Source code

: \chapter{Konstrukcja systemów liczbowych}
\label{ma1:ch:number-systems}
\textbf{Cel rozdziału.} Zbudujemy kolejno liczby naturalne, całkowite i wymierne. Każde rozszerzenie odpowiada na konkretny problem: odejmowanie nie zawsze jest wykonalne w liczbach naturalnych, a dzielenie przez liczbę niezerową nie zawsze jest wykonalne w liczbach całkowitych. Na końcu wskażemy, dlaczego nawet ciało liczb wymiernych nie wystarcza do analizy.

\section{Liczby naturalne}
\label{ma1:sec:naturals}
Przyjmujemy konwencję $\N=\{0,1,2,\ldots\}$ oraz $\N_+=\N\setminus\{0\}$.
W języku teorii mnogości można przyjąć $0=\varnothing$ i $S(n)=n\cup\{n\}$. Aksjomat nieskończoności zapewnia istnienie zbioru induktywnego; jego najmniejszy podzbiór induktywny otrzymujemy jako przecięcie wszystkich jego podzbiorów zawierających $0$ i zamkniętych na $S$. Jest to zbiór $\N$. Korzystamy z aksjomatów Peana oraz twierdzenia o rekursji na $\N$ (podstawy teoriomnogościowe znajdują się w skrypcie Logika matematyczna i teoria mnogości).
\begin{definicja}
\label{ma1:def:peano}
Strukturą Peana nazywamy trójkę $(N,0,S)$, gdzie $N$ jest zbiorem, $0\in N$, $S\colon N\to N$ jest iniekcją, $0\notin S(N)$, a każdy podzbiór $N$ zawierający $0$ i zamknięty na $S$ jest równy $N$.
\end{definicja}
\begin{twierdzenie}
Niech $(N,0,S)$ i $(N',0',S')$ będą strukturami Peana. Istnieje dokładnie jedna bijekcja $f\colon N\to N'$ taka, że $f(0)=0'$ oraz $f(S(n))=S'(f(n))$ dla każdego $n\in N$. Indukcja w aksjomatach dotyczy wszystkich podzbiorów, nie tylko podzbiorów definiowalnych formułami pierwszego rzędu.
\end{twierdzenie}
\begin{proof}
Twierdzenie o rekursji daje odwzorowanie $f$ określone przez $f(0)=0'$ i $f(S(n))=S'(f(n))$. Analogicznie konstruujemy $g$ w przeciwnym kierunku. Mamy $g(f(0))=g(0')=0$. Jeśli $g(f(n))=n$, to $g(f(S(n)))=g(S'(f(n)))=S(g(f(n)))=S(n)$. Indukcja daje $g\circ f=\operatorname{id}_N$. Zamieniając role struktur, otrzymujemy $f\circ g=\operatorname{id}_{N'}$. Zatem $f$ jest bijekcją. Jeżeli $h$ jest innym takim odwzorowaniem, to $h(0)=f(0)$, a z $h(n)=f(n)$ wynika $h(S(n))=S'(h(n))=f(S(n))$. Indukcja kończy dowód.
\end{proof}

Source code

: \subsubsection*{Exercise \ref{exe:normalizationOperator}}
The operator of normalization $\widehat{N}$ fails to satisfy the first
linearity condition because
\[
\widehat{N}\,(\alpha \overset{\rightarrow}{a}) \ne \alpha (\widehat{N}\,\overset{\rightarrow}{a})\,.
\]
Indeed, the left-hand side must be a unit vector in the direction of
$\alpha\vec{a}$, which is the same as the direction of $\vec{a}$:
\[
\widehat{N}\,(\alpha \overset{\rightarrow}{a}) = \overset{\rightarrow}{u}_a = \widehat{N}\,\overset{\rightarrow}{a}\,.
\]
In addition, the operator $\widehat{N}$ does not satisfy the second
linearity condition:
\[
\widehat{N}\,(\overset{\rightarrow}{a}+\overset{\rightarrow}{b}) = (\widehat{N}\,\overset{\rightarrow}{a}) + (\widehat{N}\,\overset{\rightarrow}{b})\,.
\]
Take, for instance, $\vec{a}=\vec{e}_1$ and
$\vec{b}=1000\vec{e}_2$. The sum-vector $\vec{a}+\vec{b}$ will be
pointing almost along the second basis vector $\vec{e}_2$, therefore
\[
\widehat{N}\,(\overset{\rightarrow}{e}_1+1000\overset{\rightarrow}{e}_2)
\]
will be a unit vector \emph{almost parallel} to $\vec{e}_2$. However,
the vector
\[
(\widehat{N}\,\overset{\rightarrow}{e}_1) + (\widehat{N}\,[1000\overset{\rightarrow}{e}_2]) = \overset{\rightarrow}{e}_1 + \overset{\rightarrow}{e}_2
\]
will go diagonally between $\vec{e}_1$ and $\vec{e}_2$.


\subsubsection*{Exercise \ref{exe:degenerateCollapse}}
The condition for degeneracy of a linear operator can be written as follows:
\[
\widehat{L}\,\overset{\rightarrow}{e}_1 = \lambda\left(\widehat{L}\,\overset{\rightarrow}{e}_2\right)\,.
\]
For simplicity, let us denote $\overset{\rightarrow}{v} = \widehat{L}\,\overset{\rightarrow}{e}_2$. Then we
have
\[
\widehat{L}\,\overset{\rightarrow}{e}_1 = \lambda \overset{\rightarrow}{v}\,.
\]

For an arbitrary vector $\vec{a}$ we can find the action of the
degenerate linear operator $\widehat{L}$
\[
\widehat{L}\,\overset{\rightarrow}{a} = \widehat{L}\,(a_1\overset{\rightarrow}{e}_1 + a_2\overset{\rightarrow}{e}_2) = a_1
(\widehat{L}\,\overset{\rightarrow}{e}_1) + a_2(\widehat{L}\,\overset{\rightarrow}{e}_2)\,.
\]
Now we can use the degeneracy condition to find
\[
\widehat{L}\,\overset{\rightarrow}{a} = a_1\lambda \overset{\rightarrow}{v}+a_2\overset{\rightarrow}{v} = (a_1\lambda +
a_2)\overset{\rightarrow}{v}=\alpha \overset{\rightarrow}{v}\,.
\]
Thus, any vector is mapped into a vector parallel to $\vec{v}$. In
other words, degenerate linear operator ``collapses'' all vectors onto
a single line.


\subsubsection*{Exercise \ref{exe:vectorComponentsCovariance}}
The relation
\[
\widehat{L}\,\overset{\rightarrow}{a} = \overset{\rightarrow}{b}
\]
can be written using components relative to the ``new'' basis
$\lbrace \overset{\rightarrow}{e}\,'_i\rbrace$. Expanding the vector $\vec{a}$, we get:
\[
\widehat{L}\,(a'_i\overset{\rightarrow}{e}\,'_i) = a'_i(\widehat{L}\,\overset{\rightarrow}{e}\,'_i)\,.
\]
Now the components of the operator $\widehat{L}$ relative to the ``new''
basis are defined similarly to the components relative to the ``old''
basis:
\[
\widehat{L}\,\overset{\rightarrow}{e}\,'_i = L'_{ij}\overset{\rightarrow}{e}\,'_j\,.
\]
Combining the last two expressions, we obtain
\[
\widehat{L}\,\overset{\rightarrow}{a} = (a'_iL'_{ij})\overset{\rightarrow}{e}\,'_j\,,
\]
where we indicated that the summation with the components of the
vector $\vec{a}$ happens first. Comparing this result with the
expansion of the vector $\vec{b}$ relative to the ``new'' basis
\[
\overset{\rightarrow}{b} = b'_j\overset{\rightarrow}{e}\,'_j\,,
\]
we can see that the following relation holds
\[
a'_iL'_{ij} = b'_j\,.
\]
= = =
## PROBLEM STATEMENT
Only lines with the word "first" go in the answer. Take them all from the entries above.

## RESPONSE TO THIS TASK
The operator of normalization $\widehat{N}$ fails to satisfy the first
vector $\vec{a}$ happens first. Comparing this result with the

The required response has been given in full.